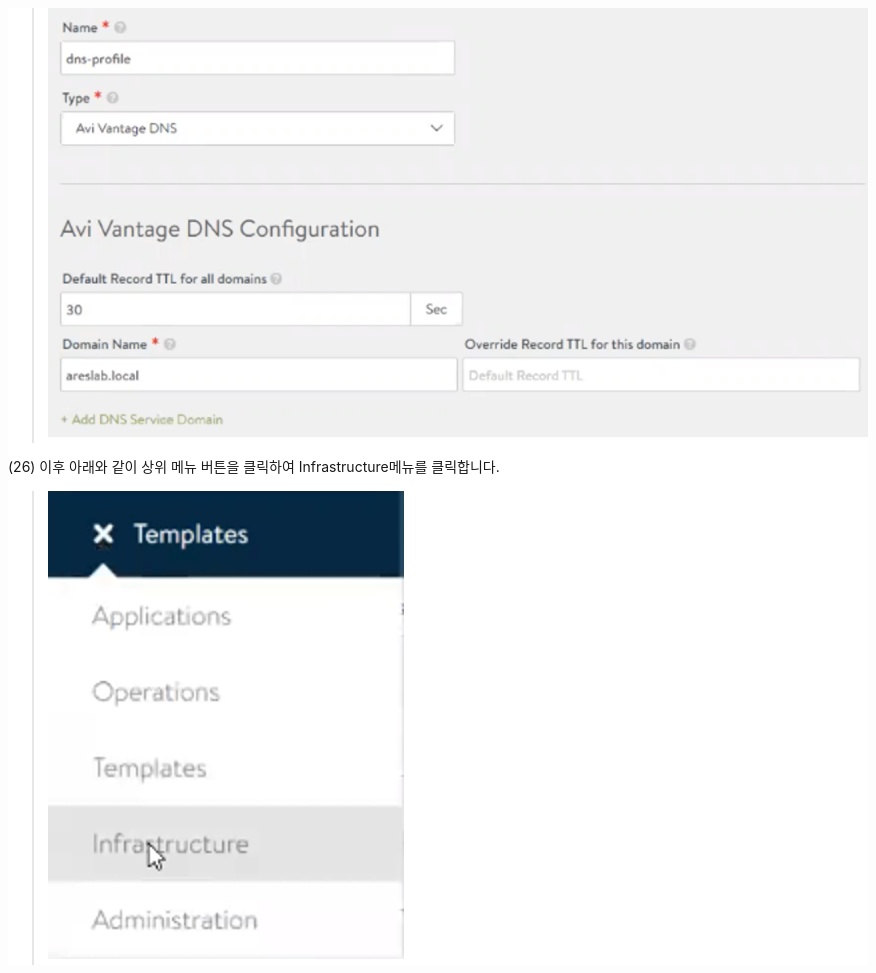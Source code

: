 > ![](images/avi-alb36.png)

(26) 이후 아래와 같이 상위 메뉴 버튼을 클릭하여 Infrastructure메뉴를
     클릭합니다.

> ![](images/avi-alb37.png)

++++++++++++++++++++

▶ [TASK DESCRIPTION]:
State how many lines of the data contain the word "images". Nothing besides the number belongs in the reply.

▶ [RESPONSE TO THE EXERCISE]:
2